I can’t say that I have one favourite cuisine. Every single country has amazing dishes to choose from, so I refuse to choose. I also hate accidental rhymes so I’m going to rephrase that. I reserve the right to not make a decision. There we go, I feel so much more comfortable with that.

That being said (the favourite cuisine thing, not the rhyming thing), I do have a favourite style of food and that is what I like to call “Cottage Food”. That’s because I’m not referring to it as peasant food. That’s just rude.

You know what I mean, the sort of food that you can imagine someone making in a little house somewhere with a recipe that has been passed down from generation. Meals such as chilli con carne, shepherd’s pie and fish pie. Comfort food, in a nutshell. Just bloody good stodge.

Fancy cordon bleu cooking has its place but that place is nowhere near my dinner table. Obviously, I have a great respect for the people who are able to put those dishes together but there is a special place in my heart for the type of people who can look into a cupboard and just think: “I’m going to make the crap out of some gravy and mash. This is about to get real up in here.” Or whatever they think. Those people who can take 6 ingredients and feed an entire table of people.
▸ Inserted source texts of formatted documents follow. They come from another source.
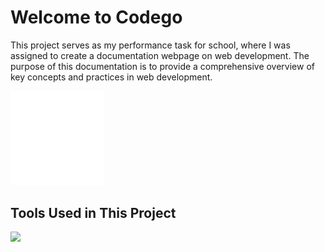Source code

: # Welcome to Codego

This project serves as my performance task for school, where I was assigned to create a documentation webpage on web development. The purpose of this documentation is to provide a comprehensive overview of key concepts and practices in web development.

<img src="assets/mainIconsdark.svg" hieght="150vh" width="150vw"/>


## Tools Used in This Project
<img src="https://skillicons.dev/icons?i=git,vscode,css,html,sass" />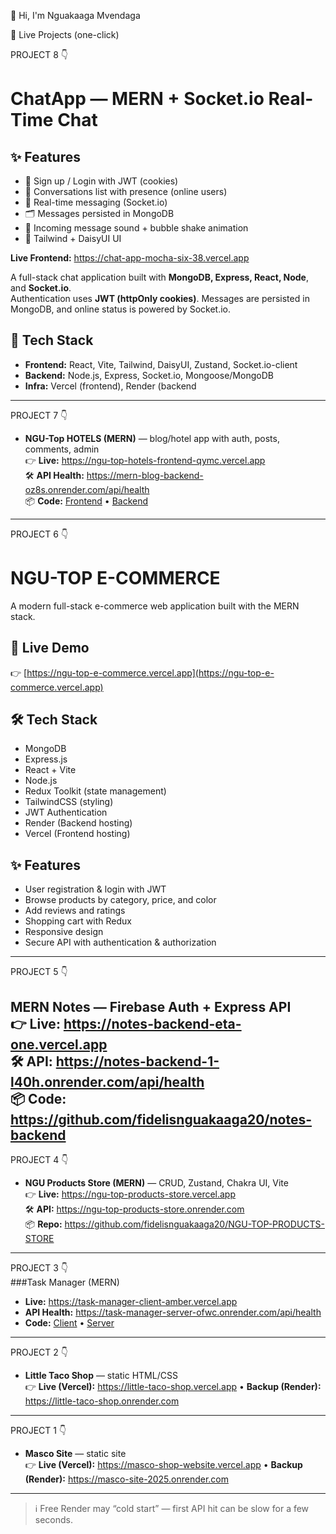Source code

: 👋 Hi, I'm Nguakaaga Mvendaga

🚀 Live Projects (one-click)


PROJECT 8 👇
# ChatApp — MERN + Socket.io Real-Time Chat

## ✨ Features
- 🔐 Sign up / Login with JWT (cookies)
- 👥 Conversations list with presence (online users)
- 💬 Real-time messaging (Socket.io)
- 🗂️ Messages persisted in MongoDB
- 🔔 Incoming message sound + bubble shake animation
- 🎨 Tailwind + DaisyUI UI


**Live Frontend:** https://chat-app-mocha-six-38.vercel.app  


A full-stack chat application built with **MongoDB, Express, React, Node**, and **Socket.io**.  
Authentication uses **JWT (httpOnly cookies)**. Messages are persisted in MongoDB, and online status is powered by Socket.io.

## 🧱 Tech Stack
- **Frontend:** React, Vite, Tailwind, DaisyUI, Zustand, Socket.io-client
- **Backend:** Node.js, Express, Socket.io, Mongoose/MongoDB
- **Infra:** Vercel (frontend), Render (backend
---

PROJECT 7 👇
- **NGU-Top HOTELS (MERN)** — blog/hotel app with auth, posts, comments, admin  
  👉 **Live:** https://ngu-top-hotels-frontend-qymc.vercel.app  
  🛠 **API Health:** https://mern-blog-backend-oz8s.onrender.com/api/health  
  📦 **Code:** [Frontend](https://github.com/fidelisnguakaaga20/ngu-top-hotels-frontend) •
  [Backend](https://github.com/fidelisnguakaaga20/ngu-top-hotels-backend)
---

PROJECT 6 👇
# NGU-TOP E-COMMERCE
A modern full-stack e-commerce web application built with the MERN stack.
## 🚀 Live Demo
👉 [https://ngu-top-e-commerce.vercel.app](https://ngu-top-e-commerce.vercel.app)

## 🛠️ Tech Stack
- MongoDB
- Express.js
- React + Vite
- Node.js
- Redux Toolkit (state management)
- TailwindCSS (styling)
- JWT Authentication
- Render (Backend hosting)
- Vercel (Frontend hosting)

## ✨ Features
- User registration & login with JWT
- Browse products by category, price, and color
- Add reviews and ratings
- Shopping cart with Redux
- Responsive design
- Secure API with authentication & authorization
---

PROJECT 5 👇

**MERN Notes — Firebase Auth + Express API**  
👉 Live: https://notes-backend-eta-one.vercel.app  
🛠 API: https://notes-backend-1-l40h.onrender.com/api/health  
📦 Code: https://github.com/fidelisnguakaaga20/notes-backend
---

PROJECT 4 👇
- **NGU Products Store (MERN)** — CRUD, Zustand, Chakra UI, Vite  
  👉 **Live:** https://ngu-top-products-store.vercel.app  
  🛠 **API:** https://ngu-top-products-store.onrender.com  
  📦 **Repo:** https://github.com/fidelisnguakaaga20/NGU-TOP-PRODUCTS-STORE
---

PROJECT 3 👇  
###Task Manager (MERN)
- **Live:** https://task-manager-client-amber.vercel.app  
- **API Health:** https://task-manager-server-ofwc.onrender.com/api/health  
- **Code:** [Client](https://github.com/fidelisnguakaaga20/Task-Manager-Client) • [Server](https://github.com/fidelisnguakaaga20/Task-Manager-Server)
---

PROJECT 2 👇
- **Little Taco Shop** — static HTML/CSS  
  👉 **Live (Vercel):** https://little-taco-shop.vercel.app • **Backup (Render):** https://little-taco-shop.onrender.com
---

PROJECT 1
      👇
- **Masco Site** — static site  
  👉 **Live (Vercel):** https://masco-shop-website.vercel.app • **Backup (Render):** https://masco-site-2025.onrender.com
---

> ℹ️ Free Render may “cold start” — first API hit can be slow for a few seconds.
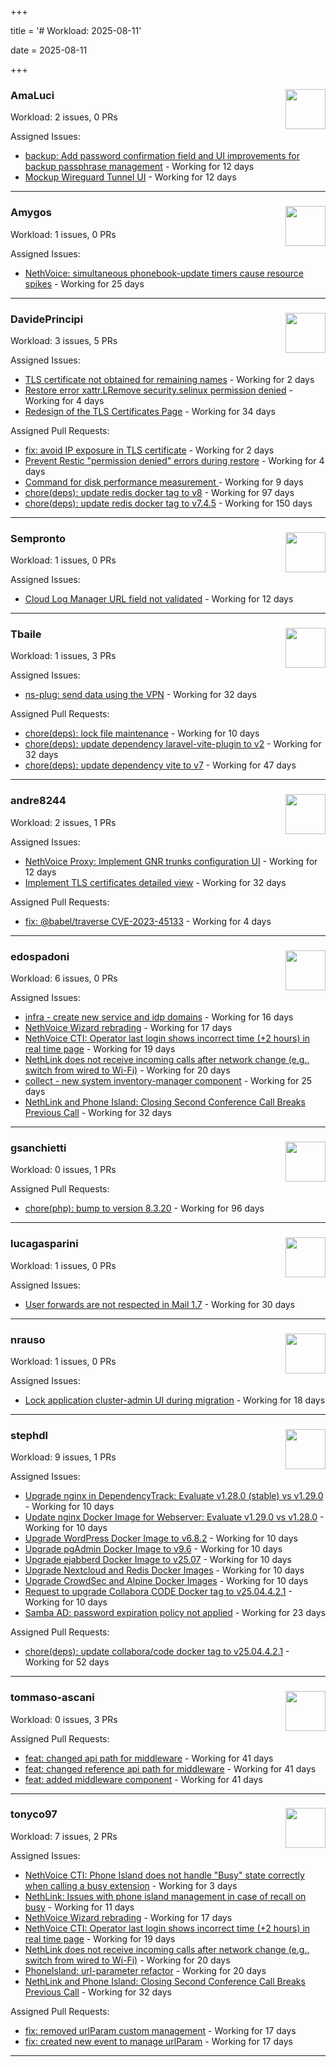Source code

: +++

title = '# Workload: 2025-08-11'

date = 2025-08-11

+++

### AmaLuci <img src='https://avatars.githubusercontent.com/u/166636295?v=4&s=64' width='64' height='64' style='float:right;' /> ###
Workload: 2 issues, 0 PRs


Assigned Issues:
- [backup: Add password confirmation field and UI improvements for backup passphrase management](https://github.com/NethServer/nethsecurity/issues/1323) - Working for 12 days
- [Mockup Wireguard Tunnel UI](https://github.com/NethServer/nethsecurity/issues/1321) - Working for 12 days
---

### Amygos <img src='https://avatars.githubusercontent.com/u/510232?v=4&s=64' width='64' height='64' style='float:right;' /> ###
Workload: 1 issues, 0 PRs


Assigned Issues:
- [NethVoice: simultaneous phonebook-update timers cause resource spikes](https://github.com/NethServer/dev/issues/7555) - Working for 25 days
---

### DavidePrincipi <img src='https://avatars.githubusercontent.com/u/2920838?v=4&s=64' width='64' height='64' style='float:right;' /> ###
Workload: 3 issues, 5 PRs


Assigned Issues:
- [TLS certificate not obtained for remaining names](https://github.com/NethServer/dev/issues/7601) - Working for 2 days
- [Restore error xattr.LRemove security.selinux permission denied](https://github.com/NethServer/dev/issues/7598) - Working for 4 days
- [Redesign of the TLS Certificates Page](https://github.com/NethServer/dev/issues/7544) - Working for 34 days

Assigned Pull Requests:
- [fix: avoid IP exposure in TLS certificate](https://github.com/NethServer/ns8-traefik/pull/104) - Working for 2 days
- [Prevent Restic "permission denied" errors during restore](https://github.com/NethServer/ns8-core/pull/920) - Working for 4 days
- [Command for disk performance measurement ](https://github.com/NethServer/ns8-core/pull/915) - Working for 9 days
- [chore(deps): update redis docker tag to v8](https://github.com/NethServer/ns8-core/pull/874) - Working for 97 days
- [chore(deps): update redis docker tag to v7.4.5](https://github.com/NethServer/ns8-core/pull/830) - Working for 150 days
---

### Sempronto <img src='https://avatars.githubusercontent.com/u/65713093?v=4&s=64' width='64' height='64' style='float:right;' /> ###
Workload: 1 issues, 0 PRs


Assigned Issues:
- [Cloud Log Manager URL field not validated](https://github.com/NethServer/dev/issues/7577) - Working for 12 days
---

### Tbaile <img src='https://avatars.githubusercontent.com/u/8052641?v=4&s=64' width='64' height='64' style='float:right;' /> ###
Workload: 1 issues, 3 PRs


Assigned Issues:
- [ns-plug: send data using the VPN](https://github.com/NethServer/nethsecurity/issues/1301) - Working for 32 days

Assigned Pull Requests:
- [chore(deps): lock file maintenance](https://github.com/nethesis/parceler/pull/93) - Working for 10 days
- [chore(deps): update dependency laravel-vite-plugin to v2](https://github.com/nethesis/parceler/pull/91) - Working for 32 days
- [chore(deps): update dependency vite to v7](https://github.com/nethesis/parceler/pull/84) - Working for 47 days
---

### andre8244 <img src='https://avatars.githubusercontent.com/u/4612169?v=4&s=64' width='64' height='64' style='float:right;' /> ###
Workload: 2 issues, 1 PRs


Assigned Issues:
- [NethVoice Proxy: Implement GNR trunks configuration UI](https://github.com/NethServer/dev/issues/7578) - Working for 12 days
- [Implement TLS certificates detailed view](https://github.com/NethServer/dev/issues/7548) - Working for 32 days

Assigned Pull Requests:
- [fix: @babel/traverse CVE-2023-45133](https://github.com/NethServer/ns8-mail/pull/200) - Working for 4 days
---

### edospadoni <img src='https://avatars.githubusercontent.com/u/6152486?v=4&s=64' width='64' height='64' style='float:right;' /> ###
Workload: 6 issues, 0 PRs


Assigned Issues:
- [infra - create new service and idp domains](https://github.com/NethServer/my/issues/9) - Working for 16 days
- [NethVoice Wizard rebrading](https://github.com/NethServer/dev/issues/7571) - Working for 17 days
- [NethVoice CTI: Operator last login shows incorrect time (+2 hours) in real time page](https://github.com/NethServer/dev/issues/7565) - Working for 19 days
- [NethLink does not receive incoming calls after network change (e.g., switch from wired to Wi-Fi)](https://github.com/NethServer/dev/issues/7561) - Working for 20 days
- [collect - new system inventory-manager component](https://github.com/NethServer/my/issues/7) - Working for 25 days
- [NethLink and Phone Island: Closing Second Conference Call Breaks Previous Call](https://github.com/NethServer/dev/issues/7550) - Working for 32 days
---

### gsanchietti <img src='https://avatars.githubusercontent.com/u/804596?v=4&s=64' width='64' height='64' style='float:right;' /> ###
Workload: 0 issues, 1 PRs


Assigned Pull Requests:
- [chore(php): bump to version 8.3.20](https://github.com/NethServer/ns8-webtop/pull/120) - Working for 96 days
---

### lucagasparini <img src='https://avatars.githubusercontent.com/u/11161326?v=4&s=64' width='64' height='64' style='float:right;' /> ###
Workload: 1 issues, 0 PRs


Assigned Issues:
- [User forwards are not respected in Mail 1.7](https://github.com/NethServer/dev/issues/7553) - Working for 30 days
---

### nrauso <img src='https://avatars.githubusercontent.com/u/16102909?v=4&s=64' width='64' height='64' style='float:right;' /> ###
Workload: 1 issues, 0 PRs


Assigned Issues:
- [Lock application cluster-admin UI during migration](https://github.com/NethServer/dev/issues/7567) - Working for 18 days
---

### stephdl <img src='https://avatars.githubusercontent.com/u/3164851?v=4&s=64' width='64' height='64' style='float:right;' /> ###
Workload: 9 issues, 1 PRs


Assigned Issues:
- [Upgrade nginx in DependencyTrack: Evaluate v1.28.0 (stable) vs v1.29.0](https://github.com/NethServer/dev/issues/7590) - Working for 10 days
- [Update nginx Docker Image for Webserver: Evaluate v1.29.0 vs v1.28.0](https://github.com/NethServer/dev/issues/7589) - Working for 10 days
- [Upgrade WordPress Docker Image to v6.8.2](https://github.com/NethServer/dev/issues/7588) - Working for 10 days
- [Upgrade pgAdmin Docker Image to v9.6](https://github.com/NethServer/dev/issues/7587) - Working for 10 days
- [Upgrade ejabberd Docker Image to v25.07](https://github.com/NethServer/dev/issues/7586) - Working for 10 days
- [Upgrade Nextcloud and Redis Docker Images](https://github.com/NethServer/dev/issues/7584) - Working for 10 days
- [Upgrade CrowdSec and Alpine Docker Images](https://github.com/NethServer/dev/issues/7582) - Working for 10 days
- [Request to upgrade Collabora CODE Docker tag to v25.04.4.2.1](https://github.com/NethServer/dev/issues/7581) - Working for 10 days
- [Samba AD: password expiration policy not applied](https://github.com/NethServer/dev/issues/7558) - Working for 23 days

Assigned Pull Requests:
- [chore(deps): update collabora/code docker tag to v25.04.4.2.1](https://github.com/NethServer/ns8-collabora/pull/43) - Working for 52 days
---

### tommaso-ascani <img src='https://avatars.githubusercontent.com/u/31596042?v=4&s=64' width='64' height='64' style='float:right;' /> ###
Workload: 0 issues, 3 PRs


Assigned Pull Requests:
- [feat: changed api path for middleware](https://github.com/nethesis/nethvoice-cti/pull/317) - Working for 41 days
- [feat: changed reference api path for middleware](https://github.com/nethesis/phone-island/pull/103) - Working for 41 days
- [feat: added middleware component](https://github.com/nethesis/ns8-nethvoice/pull/493) - Working for 41 days
---

### tonyco97 <img src='https://avatars.githubusercontent.com/u/36625268?v=4&s=64' width='64' height='64' style='float:right;' /> ###
Workload: 7 issues, 2 PRs


Assigned Issues:
- [NethVoice CTI: Phone Island does not handle "Busy" state correctly when calling a busy extension](https://github.com/NethServer/dev/issues/7599) - Working for 3 days
- [NethLink: Issues with phone island management in case of recall on busy](https://github.com/NethServer/dev/issues/7579) - Working for 11 days
- [NethVoice Wizard rebrading](https://github.com/NethServer/dev/issues/7571) - Working for 17 days
- [NethVoice CTI: Operator last login shows incorrect time (+2 hours) in real time page](https://github.com/NethServer/dev/issues/7565) - Working for 19 days
- [NethLink does not receive incoming calls after network change (e.g., switch from wired to Wi-Fi)](https://github.com/NethServer/dev/issues/7561) - Working for 20 days
- [PhoneIsland: url-parameter refactor](https://github.com/NethServer/dev/issues/7559) - Working for 20 days
- [NethLink and Phone Island: Closing Second Conference Call Breaks Previous Call](https://github.com/NethServer/dev/issues/7550) - Working for 32 days

Assigned Pull Requests:
- [fix: removed urlParam custom management](https://github.com/nethesis/nethvoice-cti/pull/327) - Working for 17 days
- [fix: created new event to manage urlParam](https://github.com/NethServer/nethlink/pull/69) - Working for 17 days
---

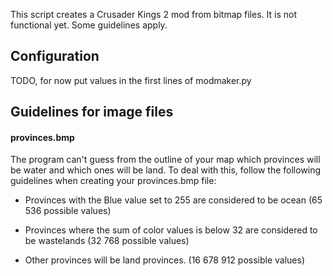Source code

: This script creates a Crusader Kings 2 mod from bitmap files. It is not 
functional yet. Some guidelines apply.

## Configuration

TODO, for now put values in the first lines of modmaker.py

## Guidelines for image files

#### provinces.bmp

The program can't guess from the outline of your map which provinces will be 
water and which ones will be land. To deal with this, follow the following 
guidelines when creating your provinces.bmp file:

 * Provinces with the Blue value set to 255 are considered to be ocean (65 536 possible values)

 * Provinces where the sum of color values is below 32 are considered to be wastelands (32 768 possible values)

 * Other provinces will be land provinces. (16 678 912 possible values)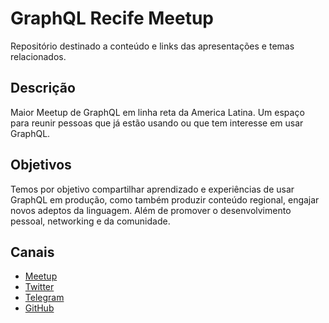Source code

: # GraphQL Recife Meetup

Repositório destinado a conteúdo e links das apresentações e temas relacionados.

## Descrição
Maior Meetup de GraphQL em linha reta da America Latina.
Um espaço para reunir pessoas que já estão usando ou que tem interesse em usar GraphQL.

## Objetivos
Temos por objetivo compartilhar aprendizado e experiências de usar GraphQL em produção, como também produzir conteúdo regional, engajar novos adeptos da linguagem. Além de promover o desenvolvimento pessoal, networking e da comunidade.

## Canais
- [Meetup](https://www.meetup.com/GraphQL-Recife/)
- [Twitter](https://twitter.com/graphqlrecife)
- [Telegram](https://t.me/graphqlrecife)
- [GitHub](https://github.com/graphqlrecife)
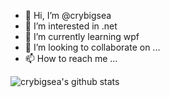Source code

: - 👋 Hi, I’m @crybigsea
- 👀 I’m interested in .net
- 🌱 I’m currently learning wpf
- 💞️ I’m looking to collaborate on ...
- 📫 How to reach me ...


![crybigsea's github stats](https://github-readme-stats.vercel.app/api?username=crybigsea&show_icons=true&title_color=fff&icon_color=79ff97&text_color=9f9f9f&bg_color=151515)
<!---
crybigsea/crybigsea is a ✨ special ✨ repository because its `README.md` (this file) appears on your GitHub profile.
You can click the Preview link to take a look at your changes.
--->

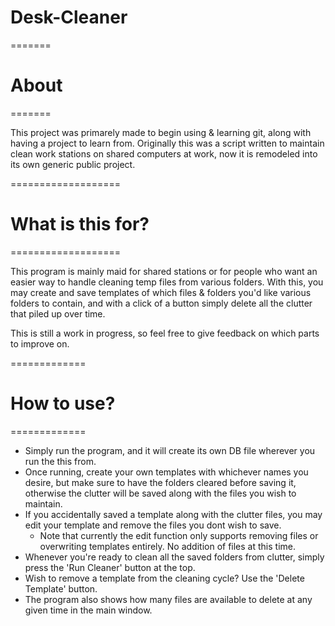 # Desk-Cleaner

=======
# About
=======

This project was primarely made to begin using & learning git, along with having a project to learn from.
Originally this was a script written to maintain clean work stations on shared computers at work, now it 
is remodeled into its own generic public project.

===================
# What is this for?
===================

This program is mainly maid for shared stations or for people who want an easier way to handle cleaning temp files from various folders.
With this, you may create and save templates of which files & folders you'd like various folders to contain, and with a click of a button
simply delete all the clutter that piled up over time.

This is still a work in progress, so feel free to give feedback on which parts to improve on.

=============
# How to use?
=============

* Simply run the program, and it will create its own DB file wherever you run the this from.
* Once running, create your own templates with whichever names you desire, but make sure to have the folders cleared before saving it,
  otherwise the clutter will be saved along with the files you wish to maintain.
* If you accidentally saved a template along with the clutter files, you may edit your template and remove the files you dont wish to save.
    - Note that currently the edit function only supports removing files or overwriting templates entirely. No addition of files at this time.
* Whenever you're ready to clean all the saved folders from clutter, simply press the 'Run Cleaner' button at the top.
* Wish to remove a template from the cleaning cycle? Use the 'Delete Template' button.
* The program also shows how many files are available to delete at any given time in the main window.
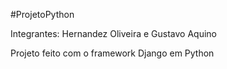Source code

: #ProjetoPython

Integrantes: Hernandez Oliveira e Gustavo Aquino

Projeto feito com o framework Django em Python
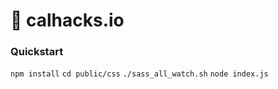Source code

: # 🧸 calhacks.io

### Quickstart

`npm install`
`cd public/css`
`./sass_all_watch.sh`
`node index.js`
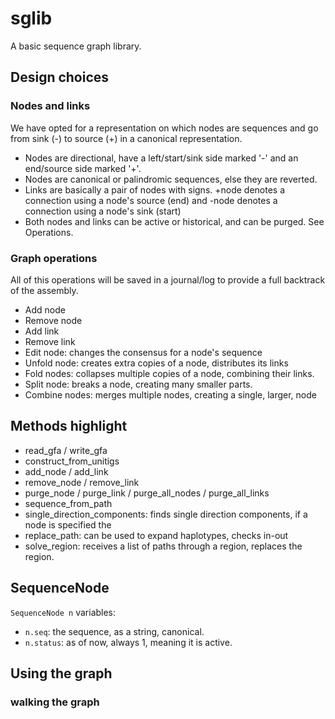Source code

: # sglib
A basic sequence graph library.

## Design choices

### Nodes and links

We have opted for a representation on which nodes are sequences and go from
sink (-) to source (+) in a canonical representation.

* Nodes are directional, have a left/start/sink side marked '-' and an
end/source side marked '+'.
* Nodes are canonical or palindromic sequences, else they are reverted.
* Links are basically a pair of nodes with signs. +node denotes a connection using
a node's source (end) and -node denotes a connection using a node's sink (start)
* Both nodes and links can be active or historical, and can be purged. See Operations.

### Graph operations

All of this operations will be saved in a journal/log to provide a full
backtrack of the assembly.

* Add node
* Remove node
* Add link
* Remove link
* Edit node: changes the consensus for a node's sequence
* Unfold node: creates extra copies of a node, distributes its links
* Fold nodes: collapses multiple copies of a node, combining their links.
* Split node: breaks a node, creating many smaller parts.
* Combine nodes: merges multiple nodes, creating a single, larger, node



## Methods highlight

* read_gfa / write_gfa
* construct_from_unitigs
* add_node / add_link
* remove_node / remove_link
* purge_node / purge_link / purge_all_nodes / purge_all_links
* sequence_from_path
* single_direction_components: finds single direction components, if a
node is specified the
* replace_path: can be used to expand haplotypes, checks in-out
* solve_region: receives a list of paths through a region, replaces
the region.


## SequenceNode

`SequenceNode n` variables:

* `n.seq`: the sequence, as a string, canonical.
* `n.status`: as of now, always 1, meaning it is active.

##

##

## Using the graph

### walking the graph
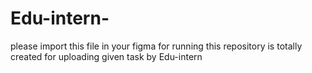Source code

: # Edu-intern-
please import this file in your figma for running 
this repository is totally created for uploading given task by Edu-intern 
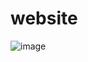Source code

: # website
![image](https://github.com/seyoki/website/assets/159132449/4a8cead5-a2c1-4298-b3e3-90ad13fa3075)
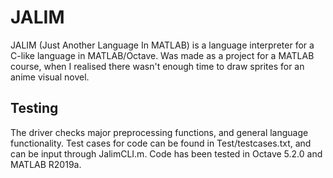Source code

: # JALIM
JALIM (Just Another Language In MATLAB) is a language interpreter for a C-like language in MATLAB/Octave. Was made as a project for a MATLAB course, when I realised there wasn't enough time to draw sprites for an anime visual novel.

## Testing
The driver checks major preprocessing functions, and general language functionality. Test cases for code can be found in Test/testcases.txt, and can be input through JalimCLI.m. Code has been tested in Octave 5.2.0 and MATLAB R2019a.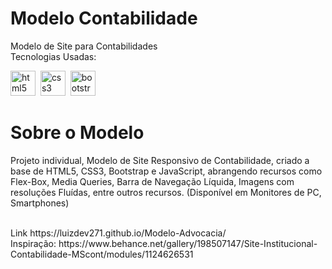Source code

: # Modelo Contabilidade
 Modelo de Site para Contabilidades <br>
 Tecnologias Usadas: <br>

<div>
  <img src="https://cdn.jsdelivr.net/gh/devicons/devicon/icons/html5/html5-original.svg" height="40" alt="html5 logo"  />
  <img />
  <img src="https://cdn.jsdelivr.net/gh/devicons/devicon/icons/css3/css3-original.svg" height="40" alt="css3 logo"  />
  <img />
  <img src="https://cdn.jsdelivr.net/gh/devicons/devicon/icons/bootstrap/bootstrap-original.svg" height="40" alt="bootstrap logo"  />
</div>

# Sobre o Modelo
Projeto individual, Modelo de Site Responsivo de Contabilidade, criado a base de HTML5, CSS3, Bootstrap e JavaScript, abrangendo recursos como Flex-Box, Media Queries, Barra de Navegação Líquida, Imagens com resoluções Fluídas, entre outros recursos.
(Disponível em Monitores de PC, Smartphones)

<br>
Link https://luizdev271.github.io/Modelo-Advocacia/
<br>
Inspiração: https://www.behance.net/gallery/198507147/Site-Institucional-Contabilidade-MScont/modules/1124626531
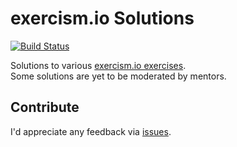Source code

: # exercism.io Solutions
[![Build Status](https://travis-ci.com/aelbozie/exercism.svg?branch=master)](https://travis-ci.com/aelbozie/exercism)  

Solutions to various [exercism.io exercises](https://exercism.io/).  
Some solutions are yet to be moderated by mentors.

## Contribute

I'd appreciate any feedback via [issues](https://github.com/rootulp/exercism/issues/new).  

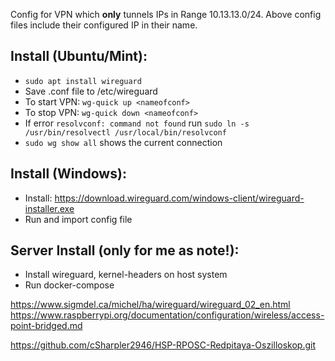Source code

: Config for VPN which **only** tunnels IPs in Range 10.13.13.0/24.
Above config files include their configured IP in their name.

## Install (Ubuntu/Mint):
- `sudo apt install wireguard`
- Save .conf file to /etc/wireguard
- To start VPN: `wg-quick up <nameofconf>`
- To stop VPN: `wg-quick down <nameofconf>`
- If error `resolvconf: command not found` run `sudo ln -s /usr/bin/resolvectl /usr/local/bin/resolvconf`
- `sudo wg show all` shows the current connection

## Install (Windows):
- Install: https://download.wireguard.com/windows-client/wireguard-installer.exe
- Run and import config file

## Server Install (only for me as note!):
- Install wireguard, kernel-headers on host system
- Run docker-compose

https://www.sigmdel.ca/michel/ha/wireguard/wireguard_02_en.html
https://www.raspberrypi.org/documentation/configuration/wireless/access-point-bridged.md

https://github.com/cSharpler2946/HSP-RPOSC-Redpitaya-Oszilloskop.git
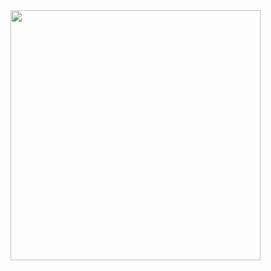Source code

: <img src="https://wakatime.com/share/@947727b2-12b3-4256-a066-7aaf72996c6e/08aefc61-3f63-4fee-a563-bfa1a3723469.svg" height="400">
Dishes such as Ratatouille. I adore rustic French cooking. There is a je ne sais quoi (ha! that is so pretentious but I could not miss that opportunity) to that style of cooking. It somehow manages to blend the slow and steady French lifestyle of taking it easy, sipping wine and discussing the plight of the bourgeoisie with the elegance and grace of wandering the streets of Paris with your finely quaffed hair blowing in the breeze as you flick your scarf over your shoulder. It’s so unrepentantly French.

Ratatouille is the epitome of all of the above. With just a few vegetables, herbs and spices you can make a hearty, heart-warming meal. You can perfectly grill a good steak and go high culture or you can tear off chunks of bread, tuck in a stay down here where you belong, with us.

I’m not French, I know some French people but I am not an authority on this dish. I’ve only made it the once and it went bloody well. So I thought I would share my Ratatouille recipe with you as a consequence.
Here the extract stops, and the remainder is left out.